For banks, open banking is an opportunity to build innovative new products that will improve the customer journey, helping them retain accounts and acquire new ones. By collaborating with third parties, banks can hyper-target customers and build services that address specific user needs, increasing customer satisfaction and in turn brand loyalty.

It’s true there’s been a recent spike in open banking users. According to Juniper Research global, open banking users rose from 18 million in 2018 to 40 million in 2021. But this can be traced to the necessities of a pandemic rather than any sudden clarity in communications.

 

Putting customers at the heart of communication

Mambu’s research shows more than half of consumers (52%) have never heard of open banking. COVID-19 may have increased the uptake of the technology, but it hasn’t increased understanding among users.

So, what can banks do to encourage consumers to embrace open banking? Fundamentally, they must better educate their customers in terms they understand. This means talking to them like human beings, using clear and transparent language to simply explain the personal benefits open banking brings and why it’s really just smart banking.

The understanding gap between technology and terminology shows that consumer demand is there, but better communication is needed. Making sure consumers truly understand the tools they’re using, the control they now have over their finances and how open banking improves the customer experience is vital to dispersing the current fog of confusion. It’s the benefits of this technology that banks need to hone in on: customers ultimately care about what open banking can do for them and how it’s going to make their lives easier.

Centering the customer and their needs in this way will allow banks to fully realise open banking’s potential. The technology has already given them the opportunity to develop valuable services for customers that help build brand loyalty. But the industry has failed to put the customer at the heart of their communications and processes, and show them how much better banking can be.

 

Building trust

Key to reversing this trend is addressing consumer concerns around data privacy and financial safety. Yes, banks need to prioritise simplicity and clarity in messaging, but this isn’t an excuse to shy away from important conversations. Just because there’s an understanding gap around open banking doesn’t mean consumers aren’t switched on about tech and financial issues.

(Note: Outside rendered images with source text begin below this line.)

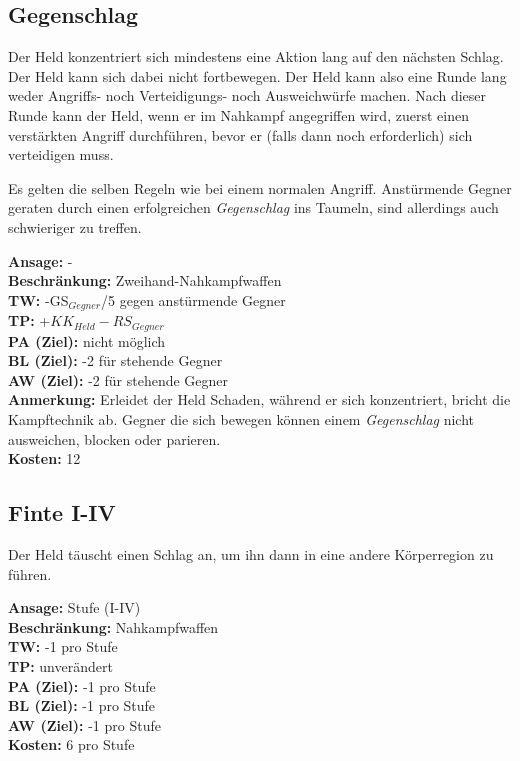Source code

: \subsection{Gegenschlag}
Der Held konzentriert sich mindestens eine Aktion lang auf den nächsten Schlag. Der Held kann sich dabei nicht fortbewegen. Der Held kann also eine Runde lang weder Angriffs- noch Verteidigungs- noch Ausweichwürfe machen. Nach dieser Runde kann der Held, wenn er im Nahkampf angegriffen wird, zuerst einen verstärkten Angriff durchführen, bevor er (falls dann noch erforderlich) sich verteidigen muss. 

Es gelten die selben Regeln wie bei einem normalen Angriff. Anstürmende Gegner geraten durch einen erfolgreichen \textit{Gegenschlag} ins Taumeln, sind allerdings auch schwieriger zu treffen.

\textbf{Ansage:} - \\
\textbf{Beschränkung:} Zweihand-Nahkampfwaffen\\
\textbf{TW:} -GS$_{Gegner}$/5 gegen anstürmende Gegner \\
\textbf{TP:} +$KK_{Held} - RS_{Gegner}$ \\
\textbf{PA (Ziel):} nicht möglich \\
\textbf{BL (Ziel):} -2 für stehende Gegner \\
\textbf{AW (Ziel):} -2 für stehende Gegner \\
\textbf{Anmerkung:} Erleidet der Held Schaden, während er sich konzentriert, bricht die Kampftechnik ab. Gegner die sich bewegen können einem \textit{Gegenschlag} nicht ausweichen, blocken oder parieren. \\
\textbf{Kosten:} 12

\subsection{Finte I-IV}
Der Held täuscht einen Schlag an, um ihn dann in eine andere Körperregion zu führen.

\textbf{Ansage:} Stufe (I-IV) \\
\textbf{Beschränkung:} Nahkampfwaffen \\
\textbf{TW:} -1 pro Stufe \\
\textbf{TP:} unverändert \\
\textbf{PA (Ziel):} -1 pro Stufe \\
\textbf{BL (Ziel):} -1 pro Stufe \\
\textbf{AW (Ziel):} -1 pro Stufe \\
\textbf{Kosten:} 6 pro Stufe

Mambu’s survey found nearly three in five customers have concerns about privacy and security in relation to open banking. So, it’s vital that banks provide reassurance and relevant information about data sharing from the outset if they’re to assuage these fears.

The industry can also encourage greater adoption by developing and improving open banking interfaces. Banks are the gatekeepers to how easily end-users can authorise certain actions, manage third-party access and navigate different open banking functions. If the interface is user-friendly, customers will have a better experience of the technology and be more likely to use and recommend these services.

 

Time to get talking

Customer communication is holding the industry back.. The ability of open banking to transform financial services is a concept that industry players are well-versed in. But the feeling isn’t mutual for customers.

Banks are failing to capitalise on the open banking opportunity by engaging with new and existing customers about what the technology can do for them. Debunking  common myths can open the door to increased growth and trust for banks, as they seek to open up new revenue streams post pandemic..

Make no mistake, open banking isn’t going away. But customers will if banks don’t get talking.